Reviews and Problems with Pajama Sam in Don't Fear the Dark
Showing 1-8 of 8
The Title says it all
P. Gibson, Amazon
22 May 2014
Summary: My son grew up on these animated kids games ..Who doesn't remember Putt Putt & Pajama Sam from the early 90s.. now if they wood make all the titles available for the Wii my son would have them all
Summary: My grandson at 3 1/2 didn't play this video at all. Now that he's 4, he has shown great interest in figuring out the tasks that Sam must do to get thru the woods. Little by little he is getting further along in the game. I think it is colorful and well animated.
Summary: Pajama Sam was always a computer favorite, and now the kids are enjoying it on the Wii. It is actually quite a bit easier to navigate in this format. Even my 9 year old has had a good time with it.
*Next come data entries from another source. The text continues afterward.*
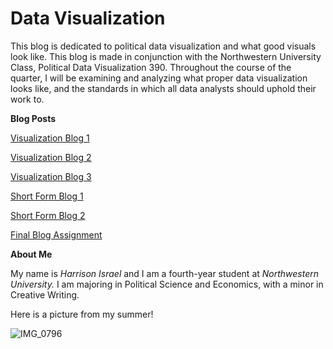 # Data Visualization

This blog is dedicated to political data visualization and what good visuals look like. This blog is made in conjunction with the Northwestern University Class, Political Data Visualization 390. Throughout the course of the quarter, I will be examining and analyzing what proper data visualization looks like, and the standards in which all data analysts should uphold their work to. 

**Blog Posts**

[Visualization Blog 1](VisualizationBlog1.md)

[Visualization Blog 2](VisualizationBlog2.md)

[Visualization Blog 3](VisualizationBlog3.md)

[Short Form Blog 1](ShortFormBlog1.md)

[Short Form Blog 2](ShortFormBlog2.md)

[Final Blog Assignment](FinalBlog.md)





**About Me**

My name is *Harrison Israel* and I am a fourth-year student at *Northwestern University.* I am majoring in Political Science and Economics, with a minor in Creative Writing. 

Here is a picture from my summer!

![IMG_0796](https://user-images.githubusercontent.com/114178025/191808369-b0553ccf-870b-4c18-885c-c7e8bfd92f0f.jpeg)
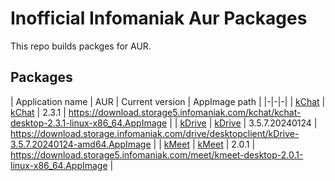 # Inofficial Infomaniak Aur Packages

This repo builds packges for AUR.

## Packages

| Application name | AUR | Current version | AppImage path |
|-|-|-|
| [kChat](https://www.infomaniak.com/en/kchat) | [kChat](https://aur.archlinux.org/packages/kchat-appimage) | 2.3.1 | https://download.storage5.infomaniak.com/kchat/kchat-desktop-2.3.1-linux-x86_64.AppImage |
| [kDrive](https://www.infomaniak.com/en/kdrive) | [kDrive](https://aur.archlinux.org/packages/kdrive-appimage) | 3.5.7.20240124 | https://download.storage.infomaniak.com/drive/desktopclient/kDrive-3.5.7.20240124-amd64.AppImage |
| [kMeet](https://www.infomaniak.com/en/kmeet) | [kMeet](https://aur.archlinux.org/packages/kmeet-appimage) | 2.0.1 | https://download.storage5.infomaniak.com/meet/kmeet-desktop-2.0.1-linux-x86_64.AppImage |
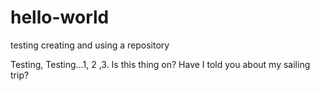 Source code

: # hello-world
testing creating and using a repository

Testing, Testing...1, 2 ,3. Is this thing on? Have I told you about my sailing trip?
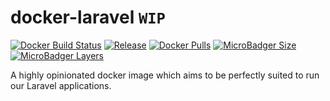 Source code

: # docker-laravel `WIP`

[![Docker Build Status](https://img.shields.io/docker/cloud/build/sourceboat/laravel.svg?style=flat-square)](https://hub.docker.com/r/sourceboat/laravel/builds/)
[![Release](https://img.shields.io/github/release/sourceboat/docker-laravel.svg?style=flat-square)](https://github.com/sourceboat/docker-laravel/releases)
[![Docker Pulls](https://img.shields.io/docker/pulls/sourceboat/laravel.svg?style=flat-square)](https://hub.docker.com/r/sourceboat/laravel/)
[![MicroBadger Size](https://img.shields.io/microbadger/image-size/sourceboat/laravel.svg?style=flat-square)](https://microbadger.com/images/sourceboat/laravel)
[![MicroBadger Layers](https://img.shields.io/microbadger/layers/sourceboat/laravel.svg?style=flat-square)](https://microbadger.com/images/sourceboat/laravel)


A highly opinionated docker image which aims to be perfectly suited to run our Laravel applications.
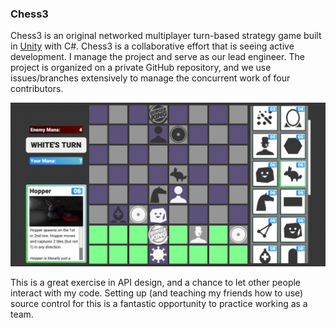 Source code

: ### Chess3
Chess3 is an original networked multiplayer turn-based strategy game built in [Unity](https://unity.com/) with C#.
Chess3 is a collaborative effort that is seeing active development.
I manage the project and serve as our lead engineer.
The project is organized on a private GitHub repository, and we use issues/branches extensively to manage the concurrent work of four contributors.

![A playtest screenshot from Chess3](../img/chess3_dev_example.png)

This is a great exercise in API design, and a chance to let other people interact with my code.
Setting up (and teaching my friends how to use) source control for this is a fantastic opportunity to practice working as a team. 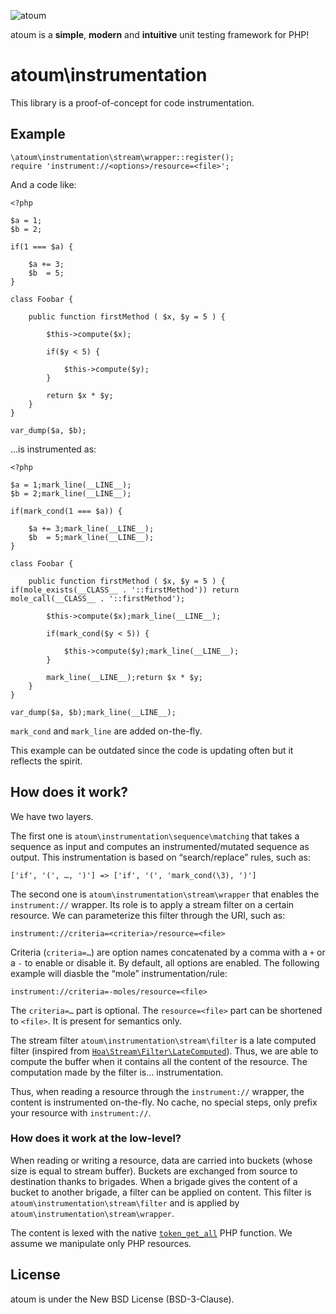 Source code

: ![atoum](http://downloads.atoum.org/images/logo.png)

atoum is a **simple**, **modern** and **intuitive** unit testing framework for
PHP!

# atoum\instrumentation

This library is a proof-of-concept for code instrumentation.

## Example

    \atoum\instrumentation\stream\wrapper::register();
    require 'instrument://<options>/resource=<file>';

And a code like:

    <?php

    $a = 1;
    $b = 2;

    if(1 === $a) {

        $a += 3;
        $b  = 5;
    }

    class Foobar {

        public function firstMethod ( $x, $y = 5 ) {

            $this->compute($x);

            if($y < 5) {

                $this->compute($y);
            }

            return $x * $y;
        }
    }

    var_dump($a, $b);

…is instrumented as:

    <?php

    $a = 1;mark_line(__LINE__);
    $b = 2;mark_line(__LINE__);

    if(mark_cond(1 === $a)) {

        $a += 3;mark_line(__LINE__);
        $b  = 5;mark_line(__LINE__);
    }

    class Foobar {

        public function firstMethod ( $x, $y = 5 ) { if(mole_exists(__CLASS__ . '::firstMethod')) return mole_call(__CLASS__ . '::firstMethod');

            $this->compute($x);mark_line(__LINE__);

            if(mark_cond($y < 5)) {

                $this->compute($y);mark_line(__LINE__);
            }

            mark_line(__LINE__);return $x * $y;
        }
    }

    var_dump($a, $b);mark_line(__LINE__);

`mark_cond` and `mark_line` are added on-the-fly.

This example can be outdated since the code is updating often but it reflects the spirit.

## How does it work?

We have two layers.

The first one is `atoum\instrumentation\sequence\matching` that takes a sequence
as input and computes an instrumented/mutated sequence as output. This
instrumentation is based on “search/replace” rules, such as:

    ['if', '(', …, ')'] => ['if', '(', 'mark_cond(\3), ')']

The second one is `atoum\instrumentation\stream\wrapper` that enables the
`instrument://` wrapper. Its role is to apply a stream filter on a certain
resource. We can parameterize this filter through the URI, such as:

    instrument://criteria=<criteria>/resource=<file>

Criteria (`criteria=…`) are option names concatenated by a comma with a `+` or a
`-` to enable or disable it. By default, all options are enabled. The following
example will diasble the “mole” instrumentation/rule:

    instrument://criteria=-moles/resource=<file>

The `criteria=…` part is optional.
The `resource=<file>` part can be shortened to `<file>`. It is present for
semantics only.

The stream filter `atoum\instrumentation\stream\filter` is a late computed
filter (inspired from
[`Hoa\Stream\Filter\LateComputed`](https://github.com/hoaproject/Stream/blob/master/Filter/LateComputed.php)).
Thus, we are able to compute the buffer when it contains all the content
of the resource. The computation made by the filter is… instrumentation.

Thus, when reading a resource through the `instrument://` wrapper, the content
is instrumented on-the-fly. No cache, no special steps, only prefix your
resource with `instrument://`.

### How does it work at the low-level?

When reading or writing a resource, data are carried into buckets (whose size is
equal to stream buffer). Buckets are exchanged from source to destination thanks
to brigades. When a brigade gives the content of a bucket to another brigade, a
filter can be applied on content. This filter is
`atoum\instrumentation\stream\filter` and is applied by
`atoum\instrumentation\stream\wrapper`.

The content is lexed with the native
[`token_get_all`](http://php.net/token_get_all) PHP function. We assume we
manipulate only PHP resources.

## License

atoum is under the New BSD License (BSD-3-Clause).
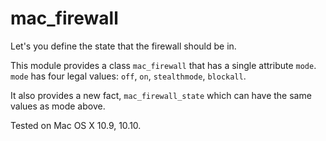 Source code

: # mac_firewall
Let's you define the state that the firewall should be in.

This module provides a class `mac_firewall` that has a single attribute `mode`.
`mode` has four legal values: `off`, `on`, `stealthmode`, `blockall`.

It also provides a new fact, `mac_firewall_state` which can have the same values as mode above.

Tested on Mac OS X 10.9, 10.10.
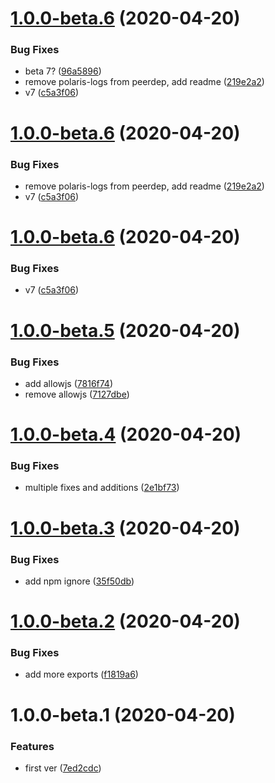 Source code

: # [1.0.0-beta.6](https://github.com/Enigmatis/polaris-nest-logger/compare/v1.0.0-beta.5...v1.0.0-beta.6) (2020-04-20)


### Bug Fixes

* beta 7? ([96a5896](https://github.com/Enigmatis/polaris-nest-logger/commit/96a5896006f8aa0c8717099c85ab45b152b9c894))
* remove polaris-logs from peerdep, add readme ([219e2a2](https://github.com/Enigmatis/polaris-nest-logger/commit/219e2a275fa89e03fe0abba8f365e8bdec733d2d))
* v7 ([c5a3f06](https://github.com/Enigmatis/polaris-nest-logger/commit/c5a3f0602c9a96f075f34b5b9dd9e7b967086d04))

# [1.0.0-beta.6](https://github.com/Enigmatis/polaris-nest-logger/compare/v1.0.0-beta.5...v1.0.0-beta.6) (2020-04-20)


### Bug Fixes

* remove polaris-logs from peerdep, add readme ([219e2a2](https://github.com/Enigmatis/polaris-nest-logger/commit/219e2a275fa89e03fe0abba8f365e8bdec733d2d))
* v7 ([c5a3f06](https://github.com/Enigmatis/polaris-nest-logger/commit/c5a3f0602c9a96f075f34b5b9dd9e7b967086d04))

# [1.0.0-beta.6](https://github.com/Enigmatis/polaris-nest-logger/compare/v1.0.0-beta.5...v1.0.0-beta.6) (2020-04-20)


### Bug Fixes

* v7 ([c5a3f06](https://github.com/Enigmatis/polaris-nest-logger/commit/c5a3f0602c9a96f075f34b5b9dd9e7b967086d04))

# [1.0.0-beta.5](https://github.com/Enigmatis/polaris-nest-logger/compare/v1.0.0-beta.4...v1.0.0-beta.5) (2020-04-20)


### Bug Fixes

* add allowjs ([7816f74](https://github.com/Enigmatis/polaris-nest-logger/commit/7816f743e53556b10217f23b3660a529990ddf88))
* remove allowjs ([7127dbe](https://github.com/Enigmatis/polaris-nest-logger/commit/7127dbe56222a8aca05894308c953218ecb10c35))

# [1.0.0-beta.4](https://github.com/Enigmatis/polaris-nest-logger/compare/v1.0.0-beta.3...v1.0.0-beta.4) (2020-04-20)


### Bug Fixes

* multiple fixes and additions ([2e1bf73](https://github.com/Enigmatis/polaris-nest-logger/commit/2e1bf7356ede6ae91991e5ee74c5d1cb386afdf2))

# [1.0.0-beta.3](https://github.com/Enigmatis/polaris-nest-logger/compare/v1.0.0-beta.2...v1.0.0-beta.3) (2020-04-20)


### Bug Fixes

* add npm ignore ([35f50db](https://github.com/Enigmatis/polaris-nest-logger/commit/35f50dbbaee62732b4767cff84c4b775d3a27b88))

# [1.0.0-beta.2](https://github.com/Enigmatis/polaris-nest-logger/compare/v1.0.0-beta.1...v1.0.0-beta.2) (2020-04-20)


### Bug Fixes

* add more exports ([f1819a6](https://github.com/Enigmatis/polaris-nest-logger/commit/f1819a63b1f8c4888e7ba75c7bacb19441a5d905))

# 1.0.0-beta.1 (2020-04-20)


### Features

* first ver ([7ed2cdc](https://github.com/Enigmatis/polaris-nest-logger/commit/7ed2cdc05a87a448d12836c473ea3f5cc382fcec))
Summary: I purchased this game for my 17-year old daughter because it reminded her of the computer game she used to play with a neighbor when they were younger. Yes, it is a bit juvenile for her. However, it filled that place in her that only this particular game could.
Summary: Bought this game for my 7 year old, based on the reviews. This game is kind of slow for us, but my 7 year old likes it enough, i guess. Maybe it gets more exciting as you go higher in levels, but for us, it's nothing special.
Summary: As a mom of 4, ages 2, 4 (twins) and 5 when we acquired this game, it is a family favorite. Like the PC games, it is a point and click based game, but it does require some critical thinking skills.
Great game. I still play it even though I'm 20 years old!
Michael Hercliff "cellular_freak", Amazon
9 March 2009
Summary: I first played this game way back when I had like Windows 95 or 98 and was looking to update and decided to go with the Wii version. The Wii version is essentially the same as the original, which was a fun game, even today being a 20 year old.
Summary: I was concerned about some of the reviews indicating this game was just a "point and click" type of adventure, but it's not. You have to use your mind to actively solve puzzles (e.g., how to cross the river in a boat that doesn't believe it will float) that are challenging even to an adult mind.